NVIDIA GeForce RTX 40 Series GPUs don’t just rely on brute force to deliver high-performance visuals. The company have sleepless Deep Learning Super Sampling 3 (also known as DLSS 3), a new version of its AI-based rendering accelerator. Instead of generating ‘just’ pixels, the third generation technology can create completely new frames independently. It’s a bit like the frame interpolation you see (and sometimes despise) with TVs, though this is clearly more sophisticated: NVIDIA is improving performance, not just smoothing video.

The technique is based on both fourth-generation Tensor Cores and an “Optical Flow Accelerator” that predicts motion in a scene by comparing two high-resolution frames and generating intermediate frames. Because it does not involve a computer’s main processor, the approach is particularly useful for Microsoft Flight Simulator and other games that are usually CPU limited. A new detail setting in cyberpunk 2077 it runs at 62FPS at 4K resolution using DLSS2 in NVIDIA tests, but exceeds 100FPS with DLSS 3.

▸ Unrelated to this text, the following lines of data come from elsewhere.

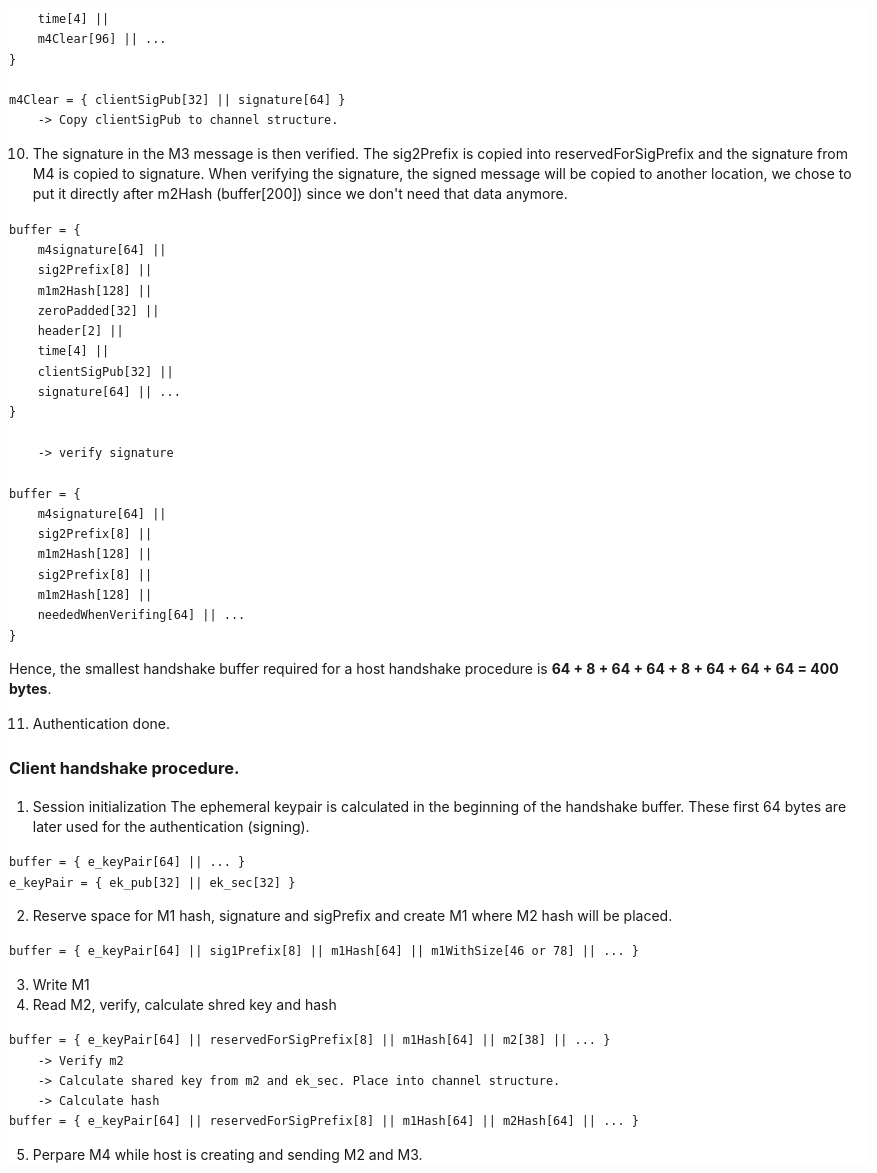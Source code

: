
 ```
    time[4] ||
    m4Clear[96] || ... 
}

m4Clear = { clientSigPub[32] || signature[64] }
    -> Copy clientSigPub to channel structure.
```
10. The signature in the M3 message is then verified. The sig2Prefix is copied into reservedForSigPrefix and the signature from M4 is copied to signature. When verifying the signature, the signed message will be copied to another location, we chose to put it directly after m2Hash (buffer[200]) since we don't need that data anymore.
```
buffer = {
    m4signature[64] ||
    sig2Prefix[8] ||
    m1m2Hash[128] ||
    zeroPadded[32] ||
    header[2] ||
    time[4] ||
    clientSigPub[32] ||
    signature[64] || ...
}

    -> verify signature

buffer = {
    m4signature[64] ||
    sig2Prefix[8] ||
    m1m2Hash[128] ||
    sig2Prefix[8] ||
    m1m2Hash[128] ||
    neededWhenVerifing[64] || ... 
}
```

Hence, the smallest handshake buffer required for a host handshake procedure is **64 + 8 + 64 + 64 + 8 + 64 + 64 + 64 = 400 bytes**.

11. Authentication done.

### Client handshake procedure.
1. Session initialization
The ephemeral keypair is calculated in the beginning of the handshake buffer. These first 64 bytes are later used for the authentication (signing).
```
buffer = { e_keyPair[64] || ... }
e_keyPair = { ek_pub[32] || ek_sec[32] }
```
2. Reserve space for M1 hash, signature and sigPrefix and create M1 where M2 hash will be placed.
```
buffer = { e_keyPair[64] || sig1Prefix[8] || m1Hash[64] || m1WithSize[46 or 78] || ... }
```
3. Write M1
4. Read M2, verify, calculate shred key and hash
```
buffer = { e_keyPair[64] || reservedForSigPrefix[8] || m1Hash[64] || m2[38] || ... }
    -> Verify m2
    -> Calculate shared key from m2 and ek_sec. Place into channel structure.
    -> Calculate hash
buffer = { e_keyPair[64] || reservedForSigPrefix[8] || m1Hash[64] || m2Hash[64] || ... }
```
5. Perpare M4 while host is creating and sending M2 and M3.
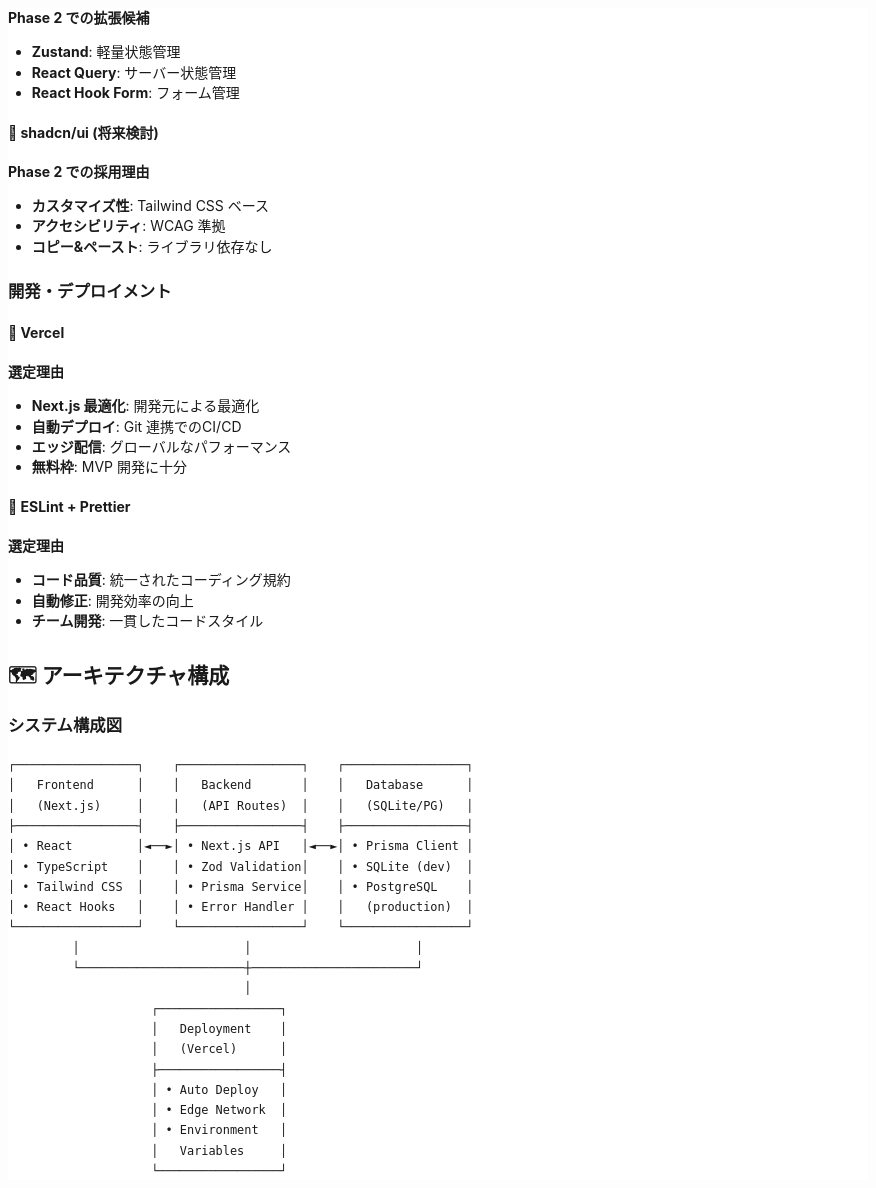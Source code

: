 **Phase 2 での拡張候補**
- **Zustand**: 軽量状態管理
- **React Query**: サーバー状態管理
- **React Hook Form**: フォーム管理

#### 🧩 shadcn/ui (将来検討)
**Phase 2 での採用理由**
- **カスタマイズ性**: Tailwind CSS ベース
- **アクセシビリティ**: WCAG 準拠
- **コピー&ペースト**: ライブラリ依存なし

### 開発・デプロイメント

#### 🚀 Vercel
**選定理由**
- **Next.js 最適化**: 開発元による最適化
- **自動デプロイ**: Git 連携でのCI/CD
- **エッジ配信**: グローバルなパフォーマンス
- **無料枠**: MVP 開発に十分

#### 📝 ESLint + Prettier
**選定理由**
- **コード品質**: 統一されたコーディング規約
- **自動修正**: 開発効率の向上
- **チーム開発**: 一貫したコードスタイル

## 🗺️ アーキテクチャ構成

### システム構成図
```
┌─────────────────┐    ┌─────────────────┐    ┌─────────────────┐
│   Frontend      │    │   Backend       │    │   Database      │
│   (Next.js)     │    │   (API Routes)  │    │   (SQLite/PG)   │
├─────────────────┤    ├─────────────────┤    ├─────────────────┤
│ • React         │◄──►│ • Next.js API   │◄──►│ • Prisma Client │
│ • TypeScript    │    │ • Zod Validation│    │ • SQLite (dev)  │
│ • Tailwind CSS  │    │ • Prisma Service│    │ • PostgreSQL    │
│ • React Hooks   │    │ • Error Handler │    │   (production)  │
└─────────────────┘    └─────────────────┘    └─────────────────┘
         │                       │                       │
         └───────────────────────┼───────────────────────┘
                                 │
                    ┌─────────────────┐
                    │   Deployment    │
                    │   (Vercel)      │
                    ├─────────────────┤
                    │ • Auto Deploy   │
                    │ • Edge Network  │
                    │ • Environment   │
                    │   Variables     │
                    └─────────────────┘
```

Approximately 35 applications and games will offer DLSS 3 support from the start. This includes PortalRTXolder titles like The Witcher 3: Wild Hunt and releases based on Unreal Engine 4 and 5.

It’s too early to tell how well DLSS 3 works in practice. NVIDIA is choosing games that take full advantage of DLSS, and the technology may not help as much with less restricted titles. Nonetheless, this could be useful to ensure that more of your games are consistently smooth. Provided, of course, that you’re willing to spend the $899-plus that GPU makers are currently asking for RTX 40-based video cards.